Submitted by Julio M

Despite some occasional displays of discrimination against him and his peers, Saul (played as a teenager by Forrest Goodluck) seems to be bound to a good future in hockey and gets summoned by the Toronto Monarchs. He reluctantly accepts the offer, but things quickly sour up for him, since he is the relentless target of open harassment from everyone around him -game attendees, teammates and opponents-, due to being Indigenous -or “Indian”, as it was, of course, widely used back then-, eventually snapping and getting into fights with other players, which has him confined to the penalty box; he also receives the unexpected visit of Father Gaston (Michiel Huisman), from the Residential School where he spent time as a child, which seems to unsettle him, especially when Gaston openly admits that “those things that took place at the school were wrong”. Dejected and angry, seeing how there would be no place for him there, he quits the team and descends to alcoholism.

Over the course of the following decade, Saul (now played as an adult by Ajuawak Kapashesit) moves around and works odd jobs to barely support himself and his drinking; he even finds, in one instance, his former Residential School mate Lonnie (Nathan Alexis) in an alley, now a run-down alcoholic as well. Reaching the breaking point, he is admitted to a rehab facility, where he can finally open up about all the abuse he has been victim of, throughout his life -including sexual, at the hands of Father Gaston, which gets revealed when he travels once more to the now abandoned school facility and faces the demons of his past.
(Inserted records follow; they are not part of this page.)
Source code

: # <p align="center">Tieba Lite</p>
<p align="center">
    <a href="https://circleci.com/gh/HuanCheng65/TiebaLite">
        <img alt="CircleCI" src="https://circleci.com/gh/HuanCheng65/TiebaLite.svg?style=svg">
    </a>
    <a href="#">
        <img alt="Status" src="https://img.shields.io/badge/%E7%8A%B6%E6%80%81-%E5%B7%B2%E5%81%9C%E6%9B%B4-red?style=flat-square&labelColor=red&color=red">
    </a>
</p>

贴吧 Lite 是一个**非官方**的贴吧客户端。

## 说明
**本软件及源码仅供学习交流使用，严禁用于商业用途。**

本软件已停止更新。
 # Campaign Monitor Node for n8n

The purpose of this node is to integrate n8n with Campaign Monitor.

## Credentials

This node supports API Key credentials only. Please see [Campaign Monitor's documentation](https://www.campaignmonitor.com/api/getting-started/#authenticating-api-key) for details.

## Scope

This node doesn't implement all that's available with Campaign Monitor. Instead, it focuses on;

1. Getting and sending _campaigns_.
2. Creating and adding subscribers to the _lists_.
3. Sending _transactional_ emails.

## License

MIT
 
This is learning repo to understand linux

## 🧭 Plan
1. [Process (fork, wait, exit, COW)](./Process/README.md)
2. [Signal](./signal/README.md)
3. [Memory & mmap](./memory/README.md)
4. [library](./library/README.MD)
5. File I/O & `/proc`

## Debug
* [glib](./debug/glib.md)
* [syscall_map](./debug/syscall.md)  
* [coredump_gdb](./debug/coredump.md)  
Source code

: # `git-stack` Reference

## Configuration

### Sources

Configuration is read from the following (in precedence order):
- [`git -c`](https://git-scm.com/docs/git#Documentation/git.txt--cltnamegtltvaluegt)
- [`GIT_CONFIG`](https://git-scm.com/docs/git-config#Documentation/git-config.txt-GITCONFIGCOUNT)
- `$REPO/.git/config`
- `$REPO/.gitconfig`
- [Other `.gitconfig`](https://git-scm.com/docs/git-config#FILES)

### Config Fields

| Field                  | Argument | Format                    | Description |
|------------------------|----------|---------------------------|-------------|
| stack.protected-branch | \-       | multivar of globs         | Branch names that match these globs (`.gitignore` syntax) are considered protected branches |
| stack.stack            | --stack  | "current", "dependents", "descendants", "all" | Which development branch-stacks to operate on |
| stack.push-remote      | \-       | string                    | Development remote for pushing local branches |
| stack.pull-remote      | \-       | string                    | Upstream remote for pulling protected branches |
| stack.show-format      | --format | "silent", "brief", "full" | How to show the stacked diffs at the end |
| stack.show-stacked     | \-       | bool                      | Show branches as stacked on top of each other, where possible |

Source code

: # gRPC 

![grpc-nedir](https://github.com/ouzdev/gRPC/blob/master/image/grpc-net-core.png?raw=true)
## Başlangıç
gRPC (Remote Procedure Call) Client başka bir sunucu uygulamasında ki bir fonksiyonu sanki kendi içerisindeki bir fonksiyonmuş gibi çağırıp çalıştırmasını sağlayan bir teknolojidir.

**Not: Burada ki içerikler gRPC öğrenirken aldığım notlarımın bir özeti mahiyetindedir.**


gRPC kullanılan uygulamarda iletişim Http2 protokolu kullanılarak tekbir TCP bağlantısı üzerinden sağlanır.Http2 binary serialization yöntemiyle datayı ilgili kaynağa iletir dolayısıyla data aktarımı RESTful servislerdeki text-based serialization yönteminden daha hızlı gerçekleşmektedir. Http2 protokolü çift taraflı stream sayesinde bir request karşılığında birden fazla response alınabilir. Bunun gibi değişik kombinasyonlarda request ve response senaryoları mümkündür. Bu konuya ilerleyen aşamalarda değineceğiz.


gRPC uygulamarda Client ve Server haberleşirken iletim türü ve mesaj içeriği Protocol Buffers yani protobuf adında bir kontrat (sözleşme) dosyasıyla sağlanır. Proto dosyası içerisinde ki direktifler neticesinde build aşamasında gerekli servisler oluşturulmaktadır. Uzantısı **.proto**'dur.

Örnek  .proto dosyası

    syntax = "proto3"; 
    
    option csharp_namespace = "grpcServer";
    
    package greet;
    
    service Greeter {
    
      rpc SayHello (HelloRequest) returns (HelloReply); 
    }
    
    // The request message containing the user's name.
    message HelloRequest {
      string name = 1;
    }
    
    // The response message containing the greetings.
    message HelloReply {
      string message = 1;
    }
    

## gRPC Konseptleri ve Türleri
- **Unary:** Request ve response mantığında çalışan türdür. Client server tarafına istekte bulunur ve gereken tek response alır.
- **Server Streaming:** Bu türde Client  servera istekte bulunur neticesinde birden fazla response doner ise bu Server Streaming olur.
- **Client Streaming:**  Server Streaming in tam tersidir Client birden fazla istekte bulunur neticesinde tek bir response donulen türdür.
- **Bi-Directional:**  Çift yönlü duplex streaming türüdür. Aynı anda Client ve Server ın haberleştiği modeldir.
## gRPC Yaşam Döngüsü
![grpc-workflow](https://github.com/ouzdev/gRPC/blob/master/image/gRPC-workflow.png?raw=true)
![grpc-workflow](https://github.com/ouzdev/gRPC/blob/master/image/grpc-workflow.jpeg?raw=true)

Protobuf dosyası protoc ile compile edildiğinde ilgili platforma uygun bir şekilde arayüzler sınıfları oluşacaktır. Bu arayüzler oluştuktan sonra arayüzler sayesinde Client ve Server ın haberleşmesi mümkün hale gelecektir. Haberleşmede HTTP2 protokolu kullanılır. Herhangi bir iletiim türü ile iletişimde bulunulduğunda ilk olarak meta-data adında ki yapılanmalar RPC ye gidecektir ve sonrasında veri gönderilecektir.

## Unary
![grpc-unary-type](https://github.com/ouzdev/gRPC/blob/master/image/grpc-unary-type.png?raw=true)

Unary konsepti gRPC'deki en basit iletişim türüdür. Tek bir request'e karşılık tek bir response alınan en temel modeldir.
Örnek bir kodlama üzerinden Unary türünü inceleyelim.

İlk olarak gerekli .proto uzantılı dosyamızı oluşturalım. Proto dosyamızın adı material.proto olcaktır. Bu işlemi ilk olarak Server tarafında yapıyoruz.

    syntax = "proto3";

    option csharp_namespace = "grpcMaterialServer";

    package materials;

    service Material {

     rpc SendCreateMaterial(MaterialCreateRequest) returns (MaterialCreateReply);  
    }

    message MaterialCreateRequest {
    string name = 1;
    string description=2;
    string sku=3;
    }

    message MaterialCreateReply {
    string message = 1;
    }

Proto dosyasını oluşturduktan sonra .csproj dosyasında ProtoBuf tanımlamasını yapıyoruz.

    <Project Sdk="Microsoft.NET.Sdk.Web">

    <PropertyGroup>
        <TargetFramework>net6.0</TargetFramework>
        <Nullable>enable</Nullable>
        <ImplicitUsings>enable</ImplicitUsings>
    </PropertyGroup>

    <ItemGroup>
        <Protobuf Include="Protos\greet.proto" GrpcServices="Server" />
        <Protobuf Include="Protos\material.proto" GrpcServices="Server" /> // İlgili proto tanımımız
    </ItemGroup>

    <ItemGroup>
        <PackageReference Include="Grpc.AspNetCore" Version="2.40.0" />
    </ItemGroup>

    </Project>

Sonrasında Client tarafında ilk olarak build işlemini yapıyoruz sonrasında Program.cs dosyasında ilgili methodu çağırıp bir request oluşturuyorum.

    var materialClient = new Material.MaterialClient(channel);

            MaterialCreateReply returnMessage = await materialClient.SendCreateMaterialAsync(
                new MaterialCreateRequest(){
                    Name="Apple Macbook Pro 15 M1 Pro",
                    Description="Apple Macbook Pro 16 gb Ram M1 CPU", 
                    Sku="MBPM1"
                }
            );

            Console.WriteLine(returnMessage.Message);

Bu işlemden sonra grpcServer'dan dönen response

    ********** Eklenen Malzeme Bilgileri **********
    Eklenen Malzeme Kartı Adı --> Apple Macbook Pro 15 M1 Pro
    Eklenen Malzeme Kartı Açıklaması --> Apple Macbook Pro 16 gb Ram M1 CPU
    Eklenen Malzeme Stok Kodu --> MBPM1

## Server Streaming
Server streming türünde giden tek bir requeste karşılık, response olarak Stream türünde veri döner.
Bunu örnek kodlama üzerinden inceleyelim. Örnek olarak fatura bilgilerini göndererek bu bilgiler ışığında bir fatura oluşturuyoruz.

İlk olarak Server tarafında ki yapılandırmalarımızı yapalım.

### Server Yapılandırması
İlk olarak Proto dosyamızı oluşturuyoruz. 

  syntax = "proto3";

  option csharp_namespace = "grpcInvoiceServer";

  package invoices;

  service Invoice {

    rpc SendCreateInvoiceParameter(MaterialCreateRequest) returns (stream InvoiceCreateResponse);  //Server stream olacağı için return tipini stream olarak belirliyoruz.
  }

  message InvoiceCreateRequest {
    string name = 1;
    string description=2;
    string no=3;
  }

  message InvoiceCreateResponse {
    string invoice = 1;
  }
In a final effort to heal and reconnect with his ancestry, Saul is seen returning to his childhood surroundings, where he can see and feel the spirits of those who were part of his early life. Then, he joyfully reconnects with his foster family and former Moose teammates, all happy to see him again.

The movie ends with title cards informing that more than 150,000 Indigenous children were forcibly located into the Residential School system between the late 1800s and 1996, with 6,000 of them (presumably more) recorded as having died during this time; also, how the Canadian Federal Government, in 2008, issued a formal apology to the survivors and their descendants, and set up the Truth and Reconciliation Commission, in order to help current generations to come to terms with this dark chapter of North American History.